Fractal contact spot and its application in the contact model of isotropic surfaces

Abstract

All engineering surfaces are rough and composed of asperities with different scales. In conventional fractal contact models, asperities are used to build contact models between two rough surfaces. However, it is found that the deformation of asperities in the contact process is rather complex because only a small part of the asperities deform elastically or plastically. Moreover, the asperities used in conventional fractal contact models are not constructed exactly from contact mechanism and, of course, they are not fractal or self-affine. So, these fractal contact models seem like statistical models using fractal parameters rather than pure-fractal contact models.

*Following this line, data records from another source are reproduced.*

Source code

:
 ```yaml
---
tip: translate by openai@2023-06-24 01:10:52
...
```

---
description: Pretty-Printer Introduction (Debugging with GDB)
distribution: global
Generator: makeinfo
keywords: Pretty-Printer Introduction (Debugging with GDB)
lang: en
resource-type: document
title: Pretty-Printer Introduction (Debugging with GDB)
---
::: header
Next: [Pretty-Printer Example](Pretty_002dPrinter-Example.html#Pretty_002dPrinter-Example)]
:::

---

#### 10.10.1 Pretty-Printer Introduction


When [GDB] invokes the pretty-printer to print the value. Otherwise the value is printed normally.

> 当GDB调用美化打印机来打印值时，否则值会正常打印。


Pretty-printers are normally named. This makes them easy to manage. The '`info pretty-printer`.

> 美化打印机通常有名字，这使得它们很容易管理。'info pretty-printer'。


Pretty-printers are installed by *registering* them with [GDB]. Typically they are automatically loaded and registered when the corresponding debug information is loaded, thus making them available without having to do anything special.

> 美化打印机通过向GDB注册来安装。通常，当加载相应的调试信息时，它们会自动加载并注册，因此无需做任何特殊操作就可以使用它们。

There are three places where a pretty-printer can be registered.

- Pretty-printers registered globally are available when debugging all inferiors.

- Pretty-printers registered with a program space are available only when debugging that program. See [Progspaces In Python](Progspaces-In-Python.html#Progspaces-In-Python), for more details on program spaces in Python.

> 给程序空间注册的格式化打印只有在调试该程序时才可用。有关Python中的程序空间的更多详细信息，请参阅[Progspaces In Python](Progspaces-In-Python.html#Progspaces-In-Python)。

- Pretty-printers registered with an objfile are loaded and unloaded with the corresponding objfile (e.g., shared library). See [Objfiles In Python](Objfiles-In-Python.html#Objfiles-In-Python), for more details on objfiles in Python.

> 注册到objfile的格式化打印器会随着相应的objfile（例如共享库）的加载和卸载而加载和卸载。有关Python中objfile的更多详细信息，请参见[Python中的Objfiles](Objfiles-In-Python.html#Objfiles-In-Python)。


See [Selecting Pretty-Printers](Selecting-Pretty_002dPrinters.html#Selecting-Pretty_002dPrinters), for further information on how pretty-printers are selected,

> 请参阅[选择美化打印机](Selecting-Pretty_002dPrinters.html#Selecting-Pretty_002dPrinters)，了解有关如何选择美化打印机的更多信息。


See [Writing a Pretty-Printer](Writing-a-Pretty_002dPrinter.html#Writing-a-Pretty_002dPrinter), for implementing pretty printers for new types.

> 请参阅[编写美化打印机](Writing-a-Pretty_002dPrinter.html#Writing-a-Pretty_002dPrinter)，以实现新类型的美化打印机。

In the present paper, instead of asperities, fractal contact spots are utilized to describe the contact process of isotropic rough surfaces. The differences between fractal contact spots and asperities are analyzed to prove that fractal contact spots are more suitable to reveal the nature of contact process. Numerical method is used to simulate the contact process and study the characteristics of fractal contact spots, and the load-separation relationship of fractal contact spots is obtained using a fractal method. Then, a pure-fractal contact model is proposed and extended to calculate the contact stiffness of rough surfaces. To verify the contact model proposed, an experiment of stiffness identification of isotropic metal surfaces is carried out. The identified stiffness is in good agreement with that calculated by the contact model proposed, which indicates that the pure-fractal contact model applying the fractal contact spots is more suitable to reveal the contact mechanism of isotropic surfaces.